III. Ce qui rend l’eau stagnante ou courante, c’est la disposition des lieux : elle coule sur les plans inclinés ; en plaine, elle s’arrête immobile ; quelquefois le vent la pousse devant lui ; il y a alors contrainte plutôt qu’écoulement. Les amas d’eau proviennent des pluies ; les cours naturels naissent des sources. Rien n’empêche cependant que l’eau soit recueillie et naisse sur le même point ; témoin le lac Fucin, où les montagnes circonvoisines déversent leurs eaux pluviales[1]. Mais il recèle aussi dans son bassin des sources abondantes ; tellement que quand les torrents de l’hiver s’y jettent, son aspect ne change pas.

IV. Examinons en premier lieu comment la terre peut fournir à l’entretien continuel des fleuves, et d’où sort une telle quantité d’eau.
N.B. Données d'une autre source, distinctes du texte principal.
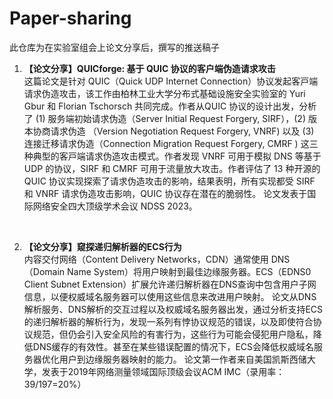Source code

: # Paper-sharing
此仓库为在实验室组会上论文分享后，撰写的推送稿子


1. **【论文分享】QUICforge: 基于 QUIC 协议的客户端伪造请求攻击**<br />
这篇论⽂是针对 QUIC（Quick UDP Internet Connection）协议发起客⼾端请求伪造攻击，该⼯作由柏林⼯业⼤学分布式基础设施安全实验室的 Yuri Gbur 和 Florian Tschorsch 共同完成。作者从QUIC 协议的设计出发，分析了 (1) 服务端初始请求伪造（Server Initial Request Forgery, SIRF），(2) 版本协商请求伪造 （Version Negotiation Request Forgery, VNRF) 以及 (3) 连接迁移请求伪造（Connection Migration Request Forgery, CMRF ) 这三种典型的客⼾端请求伪造攻击模式。作者发现 VNRF 可⽤于模拟 DNS 等基于 UDP 的协议，SIRF 和 CMRF 可⽤于流量放⼤攻击。作者评估了 13 种开源的 QUIC 协议实现探索了请求伪造攻击的影响，结果表明，所有实现都受 SIRF 和 VNRF 请求伪造攻击影响，QUIC 协议存在潜在的脆弱性。
论⽂发表于国际⽹络安全四⼤顶级学术会议 NDSS 2023。  
<br />

2. **【论文分享】窥探递归解析器的ECS行为**<br />
内容交付网络（Content Delivery Networks，CDN）通常使用 DNS（Domain Name System）将用户映射到最佳边缘服务器。ECS（EDNS0 Client Subnet Extension）扩展允许递归解析器在DNS查询中包含用户子网信息，以便权威域名服务器可以使用这些信息来改进用户映射。
论文从DNS解析服务、DNS解析的交互过程以及权威域名服务器出发，通过分析支持ECS的递归解析器的解析行为，发现一系列有悖协议规范的错误，以及即使符合协议规范，但仍会引入安全风险的有害行为，这些行为可能会侵犯用户隐私，降低DNS缓存的有效性。甚至在某些错误配置的情况下，ECS会降低权威域名服务器优化用户到边缘服务器映射的能力。
论文第一作者来自美国凯斯西储大学，发表于2019年网络测量领域国际顶级会议ACM IMC（录用率：39/197=20%）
On s’étonne que les fleuves ne grossissent pas sensiblement les mers ; il ne faut pas moins s’étonner que tous ces écoulements n’appauvrissent pas sensiblement la terre. D’où vient que ses réservoirs secrets regorgent au point de toujours couler et de suppléer incessamment à ses pertes ? La raison que nous donnerons pour les fleuves s’appliquera, quelle qu’elle soit, aux ruisseaux et aux fontaines.

V. Quelques auteurs prétendent que la terre réabsorbe toutes les eaux qu’elle épanche ; et que, si la mer ne grossit jamais, c’est qu’au lieu de s’assimiler les courants qui s’y jettent, elle les restitue aussitôt. D’invisibles conduits les ramènent sous terre ; on les a vus venir, ils s’en retournent secrètement ; les eaux de la mer se filtrent pendant ce trajet ; à force d’être battues dans les anfractuosités sans nombre de la terre, elles déposent leur amertume, et à travers les couches si variées du sol se dépouillent de leur saveur désagréable, pour devenir eaux tout à fait pures.

VI. D’autres estiment que la terre ne rend par les fleuves que les eaux fournies par les pluies ; et ils apportent comme preuve la rareté des fleuves dans les pays où il pleut rarement. L’aridité des déserts de l’Éthiopie, et le petit nombre de sources qu’offre l’intérieur de l’Afrique, ils l’attribuent à la nature dévorante du climat, où l’été règne presque toujours. De là ces mornes plaines de sables, sans arbres, sans culture, à peine arrosées de loin en loin par des pluies que le sol absorbe aussitôt. On sait, au contraire, que la Germanie, la Gaule, et, après

  1. Je lis d’après les Mss. : in quem montes circumjecti quidquid fudit pluvia derivant. Lemaire : montis…quidquid fudit. fluvii derivantur.